Seattle needs more leaders like City Council President Jan Drago. While so-called pro- mass-transit politicians like Mayor Nickels send out inconspicuous late-afternoon press releases criticizing the anti-monorail initiative, real pro-mass-transit politicians like Drago actually stand up and do something meaningful. Drago, upon learning that Washington Mutual earmarked $50,000 for the anti-monorail campaign last week, told me she's closing her WaMu account.

"Washington Mutual has placed their self-interest above the common good--which is the need for a rapid transit system in this city," Drago said. (WaMu's headquarters are on the proposed monorail route. WaMu's landlord, Chicago-based Fortune 500 company Equity Office Properties, has also lined up against the monorail, donating $60,000 to the anti-transit cause.)

Not only is WaMu pledging cash to the anti-transit obstructionists, but on October 1, the $18-billion company--the largest banking institution on this year's Fortune 500--sent an e-mail to its 9,000 local employees. The e-mail, written by WaMu lobbyist Suzanne Estey, encourages WaMu's employees to "participate in our nation's unique democratic process and exercise their right to vote" and then it tells them exactly how to vote: "yes" on I-83, the anti-monorail initiative.

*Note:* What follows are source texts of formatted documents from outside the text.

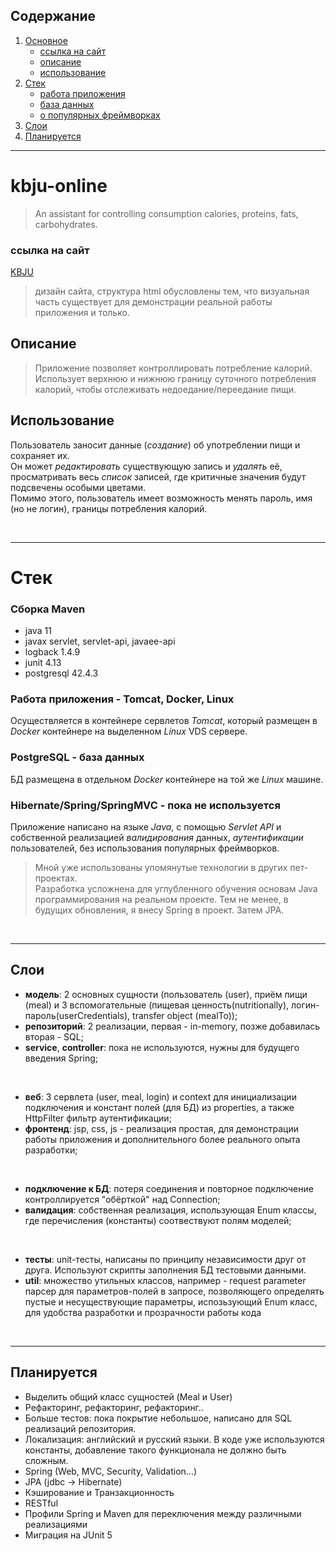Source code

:   ## Содержание
1. [Основное](#link1)
    - [ссылка на сайт](#link1.1)
    - [описание](#link1.2)
    - [использование](#link1.3)
1. [Стек](#link2)
    - [работа приложения](#link2.1)
    - [база данных](#link2.2)
    - [о популярных фреймворках](#link2.3)
3. [Слои](#link3)
3. [Планируется](#link4)

---

<div id='link1'/>
  
# kbju-online
> An assistant for controlling consumption calories, proteins, fats, carbohydrates.

<div id='link1.1'/>
  
### ссылка на сайт
[KBJU](http://defezis.ru/kbju/)
> дизайн сайта, структура html обусловлены тем, что визуальная часть существует для демонстрации реальной работы приложения и только.


<div id='link1.2'/>

## Описание
> Приложение позволяет контроллировать потребление калорий.
Использует верхнюю и нижнюю границу суточного потребления калорий, чтобы отслеживать недоедание/переедание пищи.

<div id='link1.3'/>

## Использование
Пользователь заносит данные (*создание*) об употреблении пищи и сохраняет их. \
Он может *редактировать* существующую запись и *удалять* её, просматривать весь *список* записей, где критичные значения будут подсвечены особыми цветами. \
Помимо этого, пользователь имеет возможность менять пароль, имя (но не логин), границы потребления калорий.

<br>
<hr>

<div id='link2'/>

# Стек
### Сборка Maven
- java 11
- javax servlet, servlet-api, javaee-api
- logback 1.4.9
- junit 4.13
- postgresql 42.4.3

<div id='link2.1'/>

### Работа приложения - Tomcat, Docker, Linux
Осуществляется в контейнере сервлетов *Tomcat*, который размещен в *Docker* контейнере на выделенном *Linux* VDS сервере.

<div id='link2.2'/>

### PostgreSQL - база данных
БД размещена в отдельном *Docker* контейнере на той же *Linux* машине.

<div id='link2.3'/>

### Hibernate/Spring/SpringMVC - пока не используется
Приложение написано на языке *Java*, с помощью *Servlet API* и собственной реализацией *валидирования* данных, *аутентификации* пользователей, без использования популярных фреймворков.
> Мной уже использованы упомянутые технологии в других пет-проектах. \
> Разработка усложнена для углубленного обучения основам Java программирования на реальном проекте. Тем не менее, в будущих обновления, я внесу Spring в проект. Затем JPA.

<br>
<hr>

<div id='link3'/>

## Слои
  - **модель**: 2 основных сущности (пользователь (user), приём пищи (meal) и 3 вспомогательные (пищевая ценность(nutritionally), логин-пароль(userCredentials), transfer object (mealTo));
  - **репозиторий**: 2 реализации, первая - in-memory, позже добавилась вторая - SQL;
  - **service**, **controller**: пока не используются, нужны для будущего введения Spring;
<br>

  - **веб**: 3 сервлета (user, meal, login) и context для инициализации подключения и констант полей (для БД) из properties, а также HttpFilter фильтр аутентификации;
  - **фронтенд**: jsp, css, js - реализация простая, для демонстрации работы приложения и дополнительного более реального опыта разработки;
<br>

  - **подключение к БД**: потеря соединения и повторное подключение контроллируется "обёрткой" над Connection;
  - **валидация**: собственная реализация, использующая Enum классы, где перечисления (константы) соотвествуют полям моделей;
<br>

  - **тесты**: unit-тесты, написаны по принципу независимости друг от друга. Используют скрипты заполнения БД тестовыми данными.
  - **util**: множество утильных классов, например - request parameter парсер для параметров-полей в запросе, позволяющего определять пустые и несуществующие параметры, испозьзующий Enum класс, для удобства разработки и прозрачности работы кода

<br>
<hr>

<div id='link4'/>
  
## Планируется
  - Выделить общий класс сущностей (Meal и User)
  - Рефакторинг, рефакторинг, рефакторинг..
  - Больше тестов: пока покрытие небольшое, написано для SQL реализаций репозитория. 
  - Локализация: английский и русский языки. В коде уже используются константы, добавление такого функционала не должно быть сложным.
  - Spring (Web, MVC, Security, Validation...)
  - JPA (jdbc -> Hibernate)
  - Кэширование и Транзакционность
  - RESTful
  - Профили Spring и Maven для переключения между различными реализациями
  - Миграция на JUnit 5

While it's maddening that yet another deep-pocketed business has lined up to kill the monorail, WaMu's anti-monorail missive unwittingly (and laughably) confirms that the so-called "recall" isn't legit. (The 2002 pro-monorail vote did give voters the option to recall the project if critics could show just cause, like "serious financial difficulty.") Far from offering that evidence, though, I-83 supporters simply want a revote on the basic concept of a monorail (something voters already approved--three times!) This is not a recall on a project gone astray (which the monorail hasn't), it's a fourth vote.

The WaMu e-mail acknowledges that the current project is exactly what voters approved in 2002. WaMu's lobbyist writes, "The monorail, a planned 14-mile transit system extending from Ballard to West Seattle, is estimated to cost $1.6 billion and would be paid for by an annual [MVET] tax of 1.4 percent." That's exactly what voters approved.

What WaMu's lobbyist didn't mention is that the monorail will carry 69,000 rides a day, as promised, run trains every three to eight minutes, as promised, and cost $150 million less than the original price tag. Admitting that WaMu is advocating a revote and not a legit recall, the e-mail concludes, "Washington Mutual is supporting the voters' right to re-vote on the monorail." Thanks, WaMu, for giving us permission to drown in more voting and process.

Consider this my memo to Washington Mutual customers who are tired of anti-public transit obstruction: March down to your WaMu branch and, like Council President Drago, yank your account. I'll be at the downtown branch (1201 Third Ave) on Friday October 22, at noon, closing my WaMu account. Hope to see you there.